The other way to specify how to ground a program consists in using mode and type information. For each predicate, the file .uni must contain a fact of the form

mode(predicate(t1,...,tn)).

that specifies the number and types of each argument of the predicate. Then, the list of constants that are in the domain of each type ti must be specified with a fact of the form

type(ti,list_of_constants).

The file .uni can contain both universe and mode declaration, the ones to be used depend on the value of the parameter grounding: with value variables, the universe declarations are used, with value modes the mode declarations are used.

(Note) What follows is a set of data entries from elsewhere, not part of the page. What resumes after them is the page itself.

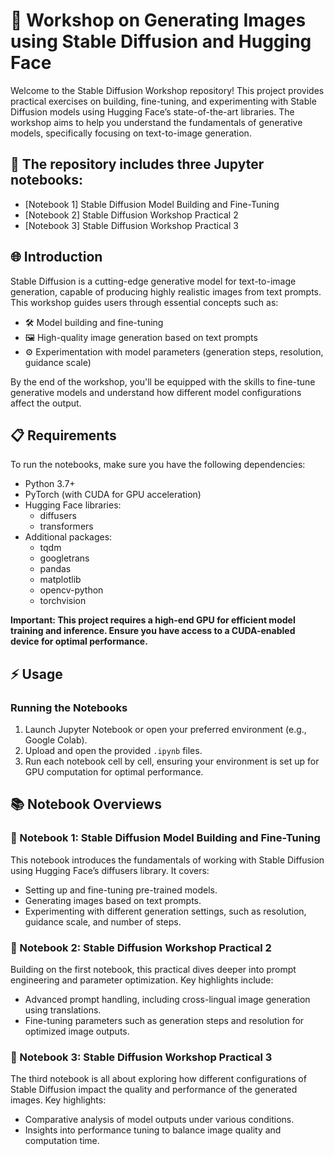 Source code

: # 🌟 Workshop on Generating Images using Stable Diffusion and Hugging Face

Welcome to the Stable Diffusion Workshop repository! This project provides practical exercises on building, fine-tuning, and experimenting with Stable Diffusion models using Hugging Face’s state-of-the-art libraries. The workshop aims to help you understand the fundamentals of generative models, specifically focusing on text-to-image generation.

## 📁 The repository includes three Jupyter notebooks:

- [Notebook 1] Stable Diffusion Model Building and Fine-Tuning
- [Notebook 2] Stable Diffusion Workshop Practical 2
- [Notebook 3] Stable Diffusion Workshop Practical 3



## 🌐 Introduction

Stable Diffusion is a cutting-edge generative model for text-to-image generation, capable of producing highly realistic images from text prompts. This workshop guides users through essential concepts such as:

- 🛠 Model building and fine-tuning
- 🖼 High-quality image generation based on text prompts
- ⚙️ Experimentation with model parameters (generation steps, resolution, guidance scale)

By the end of the workshop, you'll be equipped with the skills to fine-tune generative models and understand how different model configurations affect the output.

## 📋 Requirements

To run the notebooks, make sure you have the following dependencies:

- Python 3.7+
- PyTorch (with CUDA for GPU acceleration)
- Hugging Face libraries:
  - diffusers
  - transformers
- Additional packages:
  - tqdm
  - googletrans
  - pandas
  - matplotlib
  - opencv-python
  - torchvision

**Important: This project requires a high-end GPU for efficient model training and inference. Ensure you have access to a CUDA-enabled device for optimal performance.**

## ⚡️ Usage

### Running the Notebooks

1. Launch Jupyter Notebook or open your preferred environment (e.g., Google Colab).
2. Upload and open the provided `.ipynb` files.
3. Run each notebook cell by cell, ensuring your environment is set up for GPU computation for optimal performance.

## 📚 Notebook Overviews

### 📘 Notebook 1: Stable Diffusion Model Building and Fine-Tuning

This notebook introduces the fundamentals of working with Stable Diffusion using Hugging Face’s diffusers library. It covers:

- Setting up and fine-tuning pre-trained models.
- Generating images based on text prompts.
- Experimenting with different generation settings, such as resolution, guidance scale, and number of steps.

### 📗 Notebook 2: Stable Diffusion Workshop Practical 2

Building on the first notebook, this practical dives deeper into prompt engineering and parameter optimization. Key highlights include:

- Advanced prompt handling, including cross-lingual image generation using translations.
- Fine-tuning parameters such as generation steps and resolution for optimized image outputs.

### 📙 Notebook 3: Stable Diffusion Workshop Practical 3

The third notebook is all about exploring how different configurations of Stable Diffusion impact the quality and performance of the generated images. Key highlights:

- Comparative analysis of model outputs under various conditions.
- Insights into performance tuning to balance image quality and computation time.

With semcpl.pl only mode declarations can be used.

Extensions

In this section we will present the extensions to the syntax of LPADs and CP-logic programs that lpadsld can handle.

When using lpadsld.pl, the bodies can contain the predicates setof/3 and bagof/3 with the same meaning as in Prolog. Existential quantifiers are allowed in both, so for example the query

setof(Z, (term(X,Y))^foo(X,Y,Z), L).

returns all the instantiations of Z such that there exists an instantiation of X and Y for which foo(X,Y,Z) is true.

An example of the use of setof and bagof is in the file female.cpl:

male(C):M/P ; female(C):F/P:-
    person(C),
    setof(Male,known_male(Male),LM),
    length(LM,M),
    setof(Female,known_female(Female),LF),
    length(LF,F),
    P is F+M.

person(f).

known_female(a).
known_female(b).
known_female(c).
known_male(d).
known_male(e).

The disjunctive rule expresses the probability of a person of unknown sex of being male or female depending on the number of males and females that are known. This is an example of the use of expressions in the probabilities in the head that depend on variables in the body. The probabilities are well defined because they always sum to 1 (unless P is 0).

Another use of setof and bagof is to have an attribute depend on an aggregate function of another attribute, similarly to what is done in PRM and CLP(BN).

So, in the classical school example (available in student.cpl) you can find the following clauses:

student_rank(S,h):0.6 ; student_rank(S,l):0.4:- 
    bagof(G,R^(registr_stu(R,S),registr_gr(R,G)),L),
    average(L,Av),Av>1.5.

student_rank(S,h):0.4 ; student_rank(S,l):0.6:- 
    bagof(G,R^(registr_stu(R,S),registr_gr(R,G)),L),
    average(L,Av),Av =< 1.5.

where registr_stu(R,S) expresses that registration R refers to student S and registr_gr(R,G) expresses that registration R reports grade G which is a natural number. The two clauses express a dependency of the rank of the student from the average of her grades.

Another extension can be used with lpadsld.pl in order to be able to represent reference uncertainty of PRMs. Reference uncertainty means that the link structure of a relational model is not fixed but is uncertain: this is represented by having the instance referenced in a relationship be chosen uniformly from a set. For example, consider a domain modeling scientific papers: you have a single entity, paper, and a relationship, cites, between paper and itself that connects the citing paper to the cited paper. To represent the fact that the cited paper and the citing paper are selected uniformly from certain sets, the following clauses can be used (see file paper_ref_simple.cpl):

uniform(cites_cited(C,P),P,L):-
    bagof(Pap,paper_topic(Pap,theory),L).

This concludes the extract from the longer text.